==== RECORDS SHOWN ====
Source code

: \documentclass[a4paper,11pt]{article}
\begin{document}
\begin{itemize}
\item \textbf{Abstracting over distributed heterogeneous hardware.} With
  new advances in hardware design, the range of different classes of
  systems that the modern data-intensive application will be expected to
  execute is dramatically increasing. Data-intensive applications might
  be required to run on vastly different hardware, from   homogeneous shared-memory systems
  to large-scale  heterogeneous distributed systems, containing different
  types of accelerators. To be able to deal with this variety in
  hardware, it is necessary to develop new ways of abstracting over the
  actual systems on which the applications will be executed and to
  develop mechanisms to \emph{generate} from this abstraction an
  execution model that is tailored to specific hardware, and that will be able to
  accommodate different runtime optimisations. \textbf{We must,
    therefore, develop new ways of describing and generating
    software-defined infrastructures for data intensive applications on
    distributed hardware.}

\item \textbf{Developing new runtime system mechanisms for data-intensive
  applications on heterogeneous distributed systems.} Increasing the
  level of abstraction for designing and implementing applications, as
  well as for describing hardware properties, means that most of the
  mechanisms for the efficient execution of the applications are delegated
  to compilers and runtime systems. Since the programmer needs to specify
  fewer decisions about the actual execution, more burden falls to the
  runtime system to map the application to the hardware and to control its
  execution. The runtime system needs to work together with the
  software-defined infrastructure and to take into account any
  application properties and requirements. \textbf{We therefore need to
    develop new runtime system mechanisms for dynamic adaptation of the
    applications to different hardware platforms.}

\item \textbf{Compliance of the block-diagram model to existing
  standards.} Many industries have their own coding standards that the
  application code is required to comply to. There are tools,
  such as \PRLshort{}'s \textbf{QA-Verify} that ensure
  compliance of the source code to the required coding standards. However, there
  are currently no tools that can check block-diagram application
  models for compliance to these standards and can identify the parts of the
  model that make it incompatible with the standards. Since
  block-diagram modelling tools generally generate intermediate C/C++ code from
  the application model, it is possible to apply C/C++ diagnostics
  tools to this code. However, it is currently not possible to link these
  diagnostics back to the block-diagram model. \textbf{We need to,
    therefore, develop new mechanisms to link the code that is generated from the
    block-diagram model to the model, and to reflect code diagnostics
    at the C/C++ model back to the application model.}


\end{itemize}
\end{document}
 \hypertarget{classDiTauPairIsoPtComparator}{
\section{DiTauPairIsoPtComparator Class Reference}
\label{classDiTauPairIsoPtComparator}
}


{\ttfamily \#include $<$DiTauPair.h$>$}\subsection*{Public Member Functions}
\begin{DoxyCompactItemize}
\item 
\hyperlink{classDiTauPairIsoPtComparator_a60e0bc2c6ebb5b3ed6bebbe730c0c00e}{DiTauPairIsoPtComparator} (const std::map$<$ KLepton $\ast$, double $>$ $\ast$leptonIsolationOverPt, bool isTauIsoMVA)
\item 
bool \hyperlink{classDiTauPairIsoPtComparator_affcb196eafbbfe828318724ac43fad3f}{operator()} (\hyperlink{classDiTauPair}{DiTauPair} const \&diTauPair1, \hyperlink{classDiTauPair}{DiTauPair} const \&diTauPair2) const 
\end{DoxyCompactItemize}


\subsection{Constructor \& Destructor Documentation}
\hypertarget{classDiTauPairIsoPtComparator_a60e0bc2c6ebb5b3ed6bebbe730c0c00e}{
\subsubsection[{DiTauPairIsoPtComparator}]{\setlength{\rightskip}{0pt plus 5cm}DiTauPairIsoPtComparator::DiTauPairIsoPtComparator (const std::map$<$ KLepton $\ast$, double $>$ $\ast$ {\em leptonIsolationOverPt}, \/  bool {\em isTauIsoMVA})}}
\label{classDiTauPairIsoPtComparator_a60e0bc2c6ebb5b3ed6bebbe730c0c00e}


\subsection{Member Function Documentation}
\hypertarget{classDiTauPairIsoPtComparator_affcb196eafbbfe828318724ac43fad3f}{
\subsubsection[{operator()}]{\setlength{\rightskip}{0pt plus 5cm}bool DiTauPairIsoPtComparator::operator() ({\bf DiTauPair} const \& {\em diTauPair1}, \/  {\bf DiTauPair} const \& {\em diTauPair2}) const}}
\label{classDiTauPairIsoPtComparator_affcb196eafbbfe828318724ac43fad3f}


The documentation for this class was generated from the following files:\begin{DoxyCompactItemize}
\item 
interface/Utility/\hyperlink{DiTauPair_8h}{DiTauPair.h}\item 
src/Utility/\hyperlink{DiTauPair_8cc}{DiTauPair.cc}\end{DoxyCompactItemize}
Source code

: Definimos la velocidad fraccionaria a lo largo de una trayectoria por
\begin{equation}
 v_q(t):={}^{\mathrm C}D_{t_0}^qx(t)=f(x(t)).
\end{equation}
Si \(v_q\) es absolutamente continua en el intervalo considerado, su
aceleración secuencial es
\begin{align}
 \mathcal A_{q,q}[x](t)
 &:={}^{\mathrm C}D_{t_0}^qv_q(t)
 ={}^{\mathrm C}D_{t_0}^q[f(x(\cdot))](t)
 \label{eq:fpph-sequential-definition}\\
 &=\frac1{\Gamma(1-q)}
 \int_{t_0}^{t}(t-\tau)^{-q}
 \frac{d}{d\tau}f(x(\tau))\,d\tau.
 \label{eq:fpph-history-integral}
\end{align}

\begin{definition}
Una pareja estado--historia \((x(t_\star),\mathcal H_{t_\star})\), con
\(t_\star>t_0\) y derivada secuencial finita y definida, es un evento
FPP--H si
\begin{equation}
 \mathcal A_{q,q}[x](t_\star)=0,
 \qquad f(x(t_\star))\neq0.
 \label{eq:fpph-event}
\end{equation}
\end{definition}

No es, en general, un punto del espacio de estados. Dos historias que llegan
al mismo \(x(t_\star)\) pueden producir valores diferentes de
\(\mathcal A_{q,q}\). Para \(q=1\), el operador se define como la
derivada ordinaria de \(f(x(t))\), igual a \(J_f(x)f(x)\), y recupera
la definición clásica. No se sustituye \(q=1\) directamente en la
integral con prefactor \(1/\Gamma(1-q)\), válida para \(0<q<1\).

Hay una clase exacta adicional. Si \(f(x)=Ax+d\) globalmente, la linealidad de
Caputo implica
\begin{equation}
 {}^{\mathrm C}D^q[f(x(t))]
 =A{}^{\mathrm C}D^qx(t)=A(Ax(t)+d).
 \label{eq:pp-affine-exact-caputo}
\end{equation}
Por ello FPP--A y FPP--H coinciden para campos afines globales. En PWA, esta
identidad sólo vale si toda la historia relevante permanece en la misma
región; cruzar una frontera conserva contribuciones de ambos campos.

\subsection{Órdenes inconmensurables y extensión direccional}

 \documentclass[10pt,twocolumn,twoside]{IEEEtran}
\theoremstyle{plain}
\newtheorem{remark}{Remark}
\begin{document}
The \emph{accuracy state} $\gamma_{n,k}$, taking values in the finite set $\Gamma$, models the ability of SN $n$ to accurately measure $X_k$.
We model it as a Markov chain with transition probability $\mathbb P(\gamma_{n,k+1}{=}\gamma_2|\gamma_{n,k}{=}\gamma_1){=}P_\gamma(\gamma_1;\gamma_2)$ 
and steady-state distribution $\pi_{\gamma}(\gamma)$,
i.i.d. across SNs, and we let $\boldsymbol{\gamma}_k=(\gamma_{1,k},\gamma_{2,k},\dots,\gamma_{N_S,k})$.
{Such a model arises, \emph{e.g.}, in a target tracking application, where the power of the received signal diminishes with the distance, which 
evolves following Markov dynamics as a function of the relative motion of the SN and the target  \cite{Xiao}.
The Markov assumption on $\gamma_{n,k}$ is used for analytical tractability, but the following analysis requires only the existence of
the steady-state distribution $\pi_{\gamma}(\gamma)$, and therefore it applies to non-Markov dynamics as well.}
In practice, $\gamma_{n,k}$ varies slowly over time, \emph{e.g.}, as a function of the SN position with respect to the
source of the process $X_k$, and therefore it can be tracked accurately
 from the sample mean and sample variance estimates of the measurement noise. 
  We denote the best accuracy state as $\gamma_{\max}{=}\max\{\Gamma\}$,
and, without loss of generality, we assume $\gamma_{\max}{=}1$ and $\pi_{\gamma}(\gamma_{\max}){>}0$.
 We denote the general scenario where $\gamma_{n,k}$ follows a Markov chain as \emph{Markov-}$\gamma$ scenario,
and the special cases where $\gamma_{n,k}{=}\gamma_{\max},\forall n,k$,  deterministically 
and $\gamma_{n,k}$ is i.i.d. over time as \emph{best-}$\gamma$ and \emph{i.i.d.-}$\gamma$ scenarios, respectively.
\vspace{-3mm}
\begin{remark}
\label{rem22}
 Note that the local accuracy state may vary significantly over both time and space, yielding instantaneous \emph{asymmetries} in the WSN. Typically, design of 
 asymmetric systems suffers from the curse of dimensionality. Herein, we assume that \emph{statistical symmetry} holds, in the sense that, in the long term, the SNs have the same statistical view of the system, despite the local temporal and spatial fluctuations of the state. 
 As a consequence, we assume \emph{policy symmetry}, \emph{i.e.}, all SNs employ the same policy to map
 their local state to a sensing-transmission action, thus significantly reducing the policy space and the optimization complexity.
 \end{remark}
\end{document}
====
# THE PROBLEM:
Work out how many lines in the records above contain the word "mathrm", and give only that number.

# RESPONSE FOR THIS EXERCISE:
5